**Your objective**
Once you reach the line containing "demonstrator will be" in the data below, restate each line word for word up to and including the one containing "likely failure points".

Excerpts from a dataset
--- START ---
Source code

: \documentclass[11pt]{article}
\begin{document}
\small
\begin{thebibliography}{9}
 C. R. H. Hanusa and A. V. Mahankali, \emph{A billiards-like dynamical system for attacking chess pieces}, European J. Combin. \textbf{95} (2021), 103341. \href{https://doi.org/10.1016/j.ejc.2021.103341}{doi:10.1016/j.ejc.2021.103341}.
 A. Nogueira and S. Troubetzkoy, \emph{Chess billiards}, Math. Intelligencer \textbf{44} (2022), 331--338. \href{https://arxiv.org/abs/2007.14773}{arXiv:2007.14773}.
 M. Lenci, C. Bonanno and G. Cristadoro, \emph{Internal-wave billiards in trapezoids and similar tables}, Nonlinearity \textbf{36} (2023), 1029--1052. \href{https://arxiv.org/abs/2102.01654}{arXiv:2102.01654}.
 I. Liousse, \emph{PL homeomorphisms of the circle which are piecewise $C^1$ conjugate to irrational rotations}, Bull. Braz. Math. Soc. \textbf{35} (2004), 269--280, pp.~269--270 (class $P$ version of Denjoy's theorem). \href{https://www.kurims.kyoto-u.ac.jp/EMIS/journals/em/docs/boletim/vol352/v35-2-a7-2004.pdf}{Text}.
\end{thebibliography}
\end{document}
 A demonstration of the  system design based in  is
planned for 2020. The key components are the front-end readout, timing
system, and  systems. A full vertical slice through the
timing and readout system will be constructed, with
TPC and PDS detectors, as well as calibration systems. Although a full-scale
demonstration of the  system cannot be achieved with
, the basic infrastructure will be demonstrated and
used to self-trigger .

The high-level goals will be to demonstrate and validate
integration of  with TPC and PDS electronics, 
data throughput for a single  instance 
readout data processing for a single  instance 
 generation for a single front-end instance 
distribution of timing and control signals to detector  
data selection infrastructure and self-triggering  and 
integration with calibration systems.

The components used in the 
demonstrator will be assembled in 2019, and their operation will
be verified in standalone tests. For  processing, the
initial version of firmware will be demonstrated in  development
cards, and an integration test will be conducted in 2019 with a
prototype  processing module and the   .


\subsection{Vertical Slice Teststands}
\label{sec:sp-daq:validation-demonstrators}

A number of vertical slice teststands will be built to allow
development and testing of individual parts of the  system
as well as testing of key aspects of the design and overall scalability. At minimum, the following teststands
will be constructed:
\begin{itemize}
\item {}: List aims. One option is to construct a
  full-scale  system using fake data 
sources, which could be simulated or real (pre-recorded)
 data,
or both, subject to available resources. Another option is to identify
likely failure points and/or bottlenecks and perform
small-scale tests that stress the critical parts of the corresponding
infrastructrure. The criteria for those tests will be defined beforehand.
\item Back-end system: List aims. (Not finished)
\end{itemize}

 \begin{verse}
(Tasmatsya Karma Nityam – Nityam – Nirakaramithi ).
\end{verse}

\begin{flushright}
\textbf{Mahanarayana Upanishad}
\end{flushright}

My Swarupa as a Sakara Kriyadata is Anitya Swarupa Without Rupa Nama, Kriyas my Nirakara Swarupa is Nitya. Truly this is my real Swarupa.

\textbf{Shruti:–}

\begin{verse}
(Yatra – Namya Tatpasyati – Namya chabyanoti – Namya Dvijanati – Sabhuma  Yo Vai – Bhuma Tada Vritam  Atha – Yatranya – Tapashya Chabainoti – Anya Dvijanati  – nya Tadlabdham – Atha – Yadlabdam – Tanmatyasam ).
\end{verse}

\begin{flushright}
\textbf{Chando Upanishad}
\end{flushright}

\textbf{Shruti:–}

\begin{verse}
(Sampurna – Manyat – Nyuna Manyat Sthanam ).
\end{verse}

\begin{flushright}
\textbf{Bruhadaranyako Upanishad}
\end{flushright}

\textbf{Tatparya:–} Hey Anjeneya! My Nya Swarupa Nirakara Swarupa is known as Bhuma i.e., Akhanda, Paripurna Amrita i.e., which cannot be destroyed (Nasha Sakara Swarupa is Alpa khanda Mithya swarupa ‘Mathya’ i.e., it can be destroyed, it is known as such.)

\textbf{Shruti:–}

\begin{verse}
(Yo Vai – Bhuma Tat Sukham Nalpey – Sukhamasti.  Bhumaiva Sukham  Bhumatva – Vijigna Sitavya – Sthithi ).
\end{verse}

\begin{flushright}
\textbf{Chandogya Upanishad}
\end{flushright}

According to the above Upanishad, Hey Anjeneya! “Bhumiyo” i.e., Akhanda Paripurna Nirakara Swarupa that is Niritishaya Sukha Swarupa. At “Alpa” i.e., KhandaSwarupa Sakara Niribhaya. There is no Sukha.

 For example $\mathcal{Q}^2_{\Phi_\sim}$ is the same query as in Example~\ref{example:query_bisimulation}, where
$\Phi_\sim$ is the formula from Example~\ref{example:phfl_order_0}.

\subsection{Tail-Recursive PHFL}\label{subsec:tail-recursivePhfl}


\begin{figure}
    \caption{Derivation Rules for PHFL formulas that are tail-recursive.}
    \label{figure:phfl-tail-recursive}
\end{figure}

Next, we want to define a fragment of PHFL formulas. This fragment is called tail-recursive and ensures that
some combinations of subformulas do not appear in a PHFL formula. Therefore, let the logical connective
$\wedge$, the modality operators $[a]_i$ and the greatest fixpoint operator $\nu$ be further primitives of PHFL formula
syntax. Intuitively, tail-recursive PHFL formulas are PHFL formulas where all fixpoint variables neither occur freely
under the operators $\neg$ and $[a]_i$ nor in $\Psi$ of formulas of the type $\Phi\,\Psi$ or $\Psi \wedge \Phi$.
--- END ---
**Output of the exercise**
demonstrator will be assembled in 2019, and their operation will
be verified in standalone tests. For  processing, the
initial version of firmware will be demonstrated in  development
cards, and an integration test will be conducted in 2019 with a
prototype  processing module and the   .


\subsection{Vertical Slice Teststands}
\label{sec:sp-daq:validation-demonstrators}

A number of vertical slice teststands will be built to allow
development and testing of individual parts of the  system
as well as testing of key aspects of the design and overall scalability. At minimum, the following teststands
will be constructed:
\begin{itemize}
\item {}: List aims. One option is to construct a
  full-scale  system using fake data 
sources, which could be simulated or real (pre-recorded)
 data,
or both, subject to available resources. Another option is to identify
likely failure points and/or bottlenecks and perform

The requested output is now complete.